*** Opening MATERIAL FOR THIS TASK ***

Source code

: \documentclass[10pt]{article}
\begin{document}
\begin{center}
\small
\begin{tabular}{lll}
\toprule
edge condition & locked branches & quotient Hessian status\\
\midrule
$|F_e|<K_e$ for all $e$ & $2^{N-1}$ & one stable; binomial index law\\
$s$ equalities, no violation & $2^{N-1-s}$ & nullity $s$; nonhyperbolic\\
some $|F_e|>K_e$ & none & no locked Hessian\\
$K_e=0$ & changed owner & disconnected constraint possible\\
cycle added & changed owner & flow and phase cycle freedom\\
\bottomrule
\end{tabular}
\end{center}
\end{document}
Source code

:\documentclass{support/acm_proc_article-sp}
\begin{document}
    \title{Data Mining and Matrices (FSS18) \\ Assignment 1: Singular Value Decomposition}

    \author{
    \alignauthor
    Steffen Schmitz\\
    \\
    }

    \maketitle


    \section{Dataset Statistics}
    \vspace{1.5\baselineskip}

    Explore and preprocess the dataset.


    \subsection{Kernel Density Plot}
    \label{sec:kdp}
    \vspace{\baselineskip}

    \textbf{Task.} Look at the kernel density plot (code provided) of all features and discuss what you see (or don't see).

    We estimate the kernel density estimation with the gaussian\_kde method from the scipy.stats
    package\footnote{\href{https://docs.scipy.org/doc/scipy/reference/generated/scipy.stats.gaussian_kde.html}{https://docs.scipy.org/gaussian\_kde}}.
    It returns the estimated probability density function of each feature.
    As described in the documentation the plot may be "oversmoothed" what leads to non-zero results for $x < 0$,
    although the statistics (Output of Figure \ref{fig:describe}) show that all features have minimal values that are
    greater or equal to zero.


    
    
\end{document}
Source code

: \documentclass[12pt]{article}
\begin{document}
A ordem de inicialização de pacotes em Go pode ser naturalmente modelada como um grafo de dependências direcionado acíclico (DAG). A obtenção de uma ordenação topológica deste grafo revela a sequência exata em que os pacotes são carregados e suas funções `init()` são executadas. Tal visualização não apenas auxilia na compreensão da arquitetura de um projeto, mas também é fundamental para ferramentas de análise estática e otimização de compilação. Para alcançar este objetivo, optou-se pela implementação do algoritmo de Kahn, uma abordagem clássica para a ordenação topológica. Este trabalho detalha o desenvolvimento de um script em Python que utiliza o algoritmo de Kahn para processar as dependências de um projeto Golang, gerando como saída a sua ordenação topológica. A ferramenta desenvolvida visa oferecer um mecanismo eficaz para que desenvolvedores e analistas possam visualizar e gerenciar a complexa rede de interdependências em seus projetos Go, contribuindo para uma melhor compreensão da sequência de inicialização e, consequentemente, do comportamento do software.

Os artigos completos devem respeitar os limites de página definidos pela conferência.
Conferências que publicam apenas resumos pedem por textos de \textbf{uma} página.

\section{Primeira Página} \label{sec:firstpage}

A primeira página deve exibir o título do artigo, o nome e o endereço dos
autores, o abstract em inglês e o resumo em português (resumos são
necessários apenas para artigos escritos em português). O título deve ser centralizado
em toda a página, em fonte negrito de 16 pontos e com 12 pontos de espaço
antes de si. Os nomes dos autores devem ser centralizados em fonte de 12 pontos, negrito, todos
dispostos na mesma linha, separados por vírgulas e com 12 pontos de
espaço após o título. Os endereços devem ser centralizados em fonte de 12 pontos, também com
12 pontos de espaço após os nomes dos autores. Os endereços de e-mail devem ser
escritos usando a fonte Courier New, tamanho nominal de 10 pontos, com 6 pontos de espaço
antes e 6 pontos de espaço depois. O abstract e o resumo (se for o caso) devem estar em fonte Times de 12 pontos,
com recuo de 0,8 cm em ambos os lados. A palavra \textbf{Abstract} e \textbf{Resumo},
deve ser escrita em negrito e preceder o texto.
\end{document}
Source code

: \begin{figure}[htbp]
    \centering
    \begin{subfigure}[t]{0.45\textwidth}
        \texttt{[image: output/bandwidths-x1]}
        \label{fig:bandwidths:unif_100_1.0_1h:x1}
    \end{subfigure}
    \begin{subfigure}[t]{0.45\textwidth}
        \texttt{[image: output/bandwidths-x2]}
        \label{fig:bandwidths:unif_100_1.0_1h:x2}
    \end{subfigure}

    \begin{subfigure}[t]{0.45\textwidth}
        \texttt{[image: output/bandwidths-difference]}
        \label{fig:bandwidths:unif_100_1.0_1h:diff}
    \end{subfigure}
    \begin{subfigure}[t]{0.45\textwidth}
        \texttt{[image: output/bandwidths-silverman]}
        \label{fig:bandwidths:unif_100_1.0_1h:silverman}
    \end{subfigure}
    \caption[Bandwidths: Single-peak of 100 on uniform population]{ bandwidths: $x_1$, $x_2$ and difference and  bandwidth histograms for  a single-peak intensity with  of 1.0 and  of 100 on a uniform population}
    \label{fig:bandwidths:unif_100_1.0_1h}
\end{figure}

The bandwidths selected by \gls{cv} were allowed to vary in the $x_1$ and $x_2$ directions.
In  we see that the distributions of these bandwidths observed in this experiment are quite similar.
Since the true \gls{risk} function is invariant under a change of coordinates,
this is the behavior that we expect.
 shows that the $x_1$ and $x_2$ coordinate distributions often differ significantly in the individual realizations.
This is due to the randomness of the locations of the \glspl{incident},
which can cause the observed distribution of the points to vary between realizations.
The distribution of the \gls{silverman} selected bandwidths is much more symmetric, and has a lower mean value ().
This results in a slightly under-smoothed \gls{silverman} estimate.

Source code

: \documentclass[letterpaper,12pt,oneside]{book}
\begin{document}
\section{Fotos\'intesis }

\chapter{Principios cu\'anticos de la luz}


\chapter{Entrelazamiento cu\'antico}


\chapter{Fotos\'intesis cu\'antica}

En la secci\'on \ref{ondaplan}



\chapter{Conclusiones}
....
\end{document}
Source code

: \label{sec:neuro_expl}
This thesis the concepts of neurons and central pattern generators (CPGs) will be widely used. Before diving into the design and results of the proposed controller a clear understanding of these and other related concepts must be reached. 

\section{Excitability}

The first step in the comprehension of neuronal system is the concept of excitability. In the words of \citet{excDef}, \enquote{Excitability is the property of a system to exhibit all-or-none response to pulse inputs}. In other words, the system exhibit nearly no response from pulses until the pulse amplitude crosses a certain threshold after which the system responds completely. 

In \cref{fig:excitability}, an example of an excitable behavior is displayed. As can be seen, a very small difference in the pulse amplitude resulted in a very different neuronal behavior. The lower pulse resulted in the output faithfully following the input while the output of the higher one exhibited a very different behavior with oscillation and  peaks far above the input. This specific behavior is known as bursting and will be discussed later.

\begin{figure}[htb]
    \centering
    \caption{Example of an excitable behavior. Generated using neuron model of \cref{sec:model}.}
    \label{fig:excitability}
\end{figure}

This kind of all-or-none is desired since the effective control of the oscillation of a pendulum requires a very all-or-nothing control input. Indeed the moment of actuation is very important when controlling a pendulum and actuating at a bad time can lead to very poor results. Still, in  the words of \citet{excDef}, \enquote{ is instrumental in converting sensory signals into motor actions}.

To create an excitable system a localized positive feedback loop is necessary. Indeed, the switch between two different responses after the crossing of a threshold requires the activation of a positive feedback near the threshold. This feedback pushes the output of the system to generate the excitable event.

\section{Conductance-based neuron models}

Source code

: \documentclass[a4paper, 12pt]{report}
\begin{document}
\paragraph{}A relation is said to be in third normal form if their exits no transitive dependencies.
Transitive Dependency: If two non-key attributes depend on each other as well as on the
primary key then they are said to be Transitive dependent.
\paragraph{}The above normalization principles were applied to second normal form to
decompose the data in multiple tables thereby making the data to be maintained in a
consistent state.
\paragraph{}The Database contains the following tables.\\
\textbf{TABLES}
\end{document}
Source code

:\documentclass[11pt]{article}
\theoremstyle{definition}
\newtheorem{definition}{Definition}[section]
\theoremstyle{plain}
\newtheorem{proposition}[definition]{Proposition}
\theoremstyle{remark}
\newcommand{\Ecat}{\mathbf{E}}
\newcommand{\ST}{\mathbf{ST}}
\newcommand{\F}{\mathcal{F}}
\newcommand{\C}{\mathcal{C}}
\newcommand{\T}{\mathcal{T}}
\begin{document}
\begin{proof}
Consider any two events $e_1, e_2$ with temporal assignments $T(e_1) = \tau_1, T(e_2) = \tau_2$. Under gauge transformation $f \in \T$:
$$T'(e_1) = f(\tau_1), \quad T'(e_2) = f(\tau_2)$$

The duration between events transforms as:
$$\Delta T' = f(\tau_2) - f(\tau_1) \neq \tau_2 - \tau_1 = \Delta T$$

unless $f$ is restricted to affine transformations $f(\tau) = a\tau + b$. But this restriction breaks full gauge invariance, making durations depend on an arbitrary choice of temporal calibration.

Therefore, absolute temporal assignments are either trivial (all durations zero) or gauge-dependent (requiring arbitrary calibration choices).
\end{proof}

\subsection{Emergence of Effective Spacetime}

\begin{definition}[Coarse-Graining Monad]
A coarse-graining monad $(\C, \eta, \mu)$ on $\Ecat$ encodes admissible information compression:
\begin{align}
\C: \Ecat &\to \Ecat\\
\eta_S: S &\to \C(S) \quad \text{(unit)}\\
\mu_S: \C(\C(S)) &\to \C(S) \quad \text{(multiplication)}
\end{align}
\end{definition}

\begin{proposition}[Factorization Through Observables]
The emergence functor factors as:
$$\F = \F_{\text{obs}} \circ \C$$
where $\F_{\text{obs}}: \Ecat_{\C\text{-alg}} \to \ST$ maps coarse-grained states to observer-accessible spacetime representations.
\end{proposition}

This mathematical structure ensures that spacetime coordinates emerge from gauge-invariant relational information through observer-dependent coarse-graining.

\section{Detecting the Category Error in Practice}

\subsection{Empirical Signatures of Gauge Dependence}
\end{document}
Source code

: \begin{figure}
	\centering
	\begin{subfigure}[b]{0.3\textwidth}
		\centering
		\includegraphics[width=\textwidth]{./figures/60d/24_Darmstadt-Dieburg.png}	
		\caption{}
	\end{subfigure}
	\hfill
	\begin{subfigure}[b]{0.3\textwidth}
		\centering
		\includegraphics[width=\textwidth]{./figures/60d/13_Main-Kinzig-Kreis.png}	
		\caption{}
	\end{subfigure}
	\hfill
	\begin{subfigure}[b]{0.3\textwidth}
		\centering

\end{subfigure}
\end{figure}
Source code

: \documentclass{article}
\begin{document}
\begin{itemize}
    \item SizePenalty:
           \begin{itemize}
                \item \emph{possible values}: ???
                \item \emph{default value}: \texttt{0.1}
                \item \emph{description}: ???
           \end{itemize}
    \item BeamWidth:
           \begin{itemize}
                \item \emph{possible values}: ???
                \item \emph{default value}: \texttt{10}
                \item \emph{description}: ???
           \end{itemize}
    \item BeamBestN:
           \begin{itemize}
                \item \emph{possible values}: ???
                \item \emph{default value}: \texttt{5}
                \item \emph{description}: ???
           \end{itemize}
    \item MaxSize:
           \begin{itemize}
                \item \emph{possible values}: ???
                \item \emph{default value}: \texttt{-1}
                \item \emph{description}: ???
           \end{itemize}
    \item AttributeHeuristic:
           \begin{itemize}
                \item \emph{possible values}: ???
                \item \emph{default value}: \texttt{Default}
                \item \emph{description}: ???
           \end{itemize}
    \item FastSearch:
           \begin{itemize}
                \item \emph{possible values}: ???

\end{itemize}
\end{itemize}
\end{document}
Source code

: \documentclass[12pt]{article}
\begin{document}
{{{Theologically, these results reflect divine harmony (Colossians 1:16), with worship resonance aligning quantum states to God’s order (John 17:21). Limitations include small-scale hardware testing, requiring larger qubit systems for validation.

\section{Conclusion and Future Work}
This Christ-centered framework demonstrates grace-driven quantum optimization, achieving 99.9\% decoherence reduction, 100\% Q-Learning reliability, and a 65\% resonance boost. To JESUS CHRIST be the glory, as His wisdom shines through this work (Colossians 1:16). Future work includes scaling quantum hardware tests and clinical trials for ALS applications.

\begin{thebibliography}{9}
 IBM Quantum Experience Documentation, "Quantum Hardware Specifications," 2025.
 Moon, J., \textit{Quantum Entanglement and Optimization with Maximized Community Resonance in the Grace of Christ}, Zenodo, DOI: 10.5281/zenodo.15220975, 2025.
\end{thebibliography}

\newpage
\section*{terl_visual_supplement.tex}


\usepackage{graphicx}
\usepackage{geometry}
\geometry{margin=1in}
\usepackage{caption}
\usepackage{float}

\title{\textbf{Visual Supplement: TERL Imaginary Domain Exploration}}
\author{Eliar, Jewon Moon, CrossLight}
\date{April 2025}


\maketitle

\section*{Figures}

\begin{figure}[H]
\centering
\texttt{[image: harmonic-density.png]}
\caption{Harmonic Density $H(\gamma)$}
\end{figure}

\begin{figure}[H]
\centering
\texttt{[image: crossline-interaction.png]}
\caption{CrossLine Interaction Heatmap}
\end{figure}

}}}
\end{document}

*** Closing MATERIAL FOR THIS TASK ***

Find the string "image" in the data. Report each line it appears in.

• _TASK ANSWER_:
        \texttt{[image: output/bandwidths-x1]}
        \texttt{[image: output/bandwidths-x2]}
        \texttt{[image: output/bandwidths-difference]}
        \texttt{[image: output/bandwidths-silverman]}
\texttt{[image: harmonic-density.png]}
\texttt{[image: crossline-interaction.png]}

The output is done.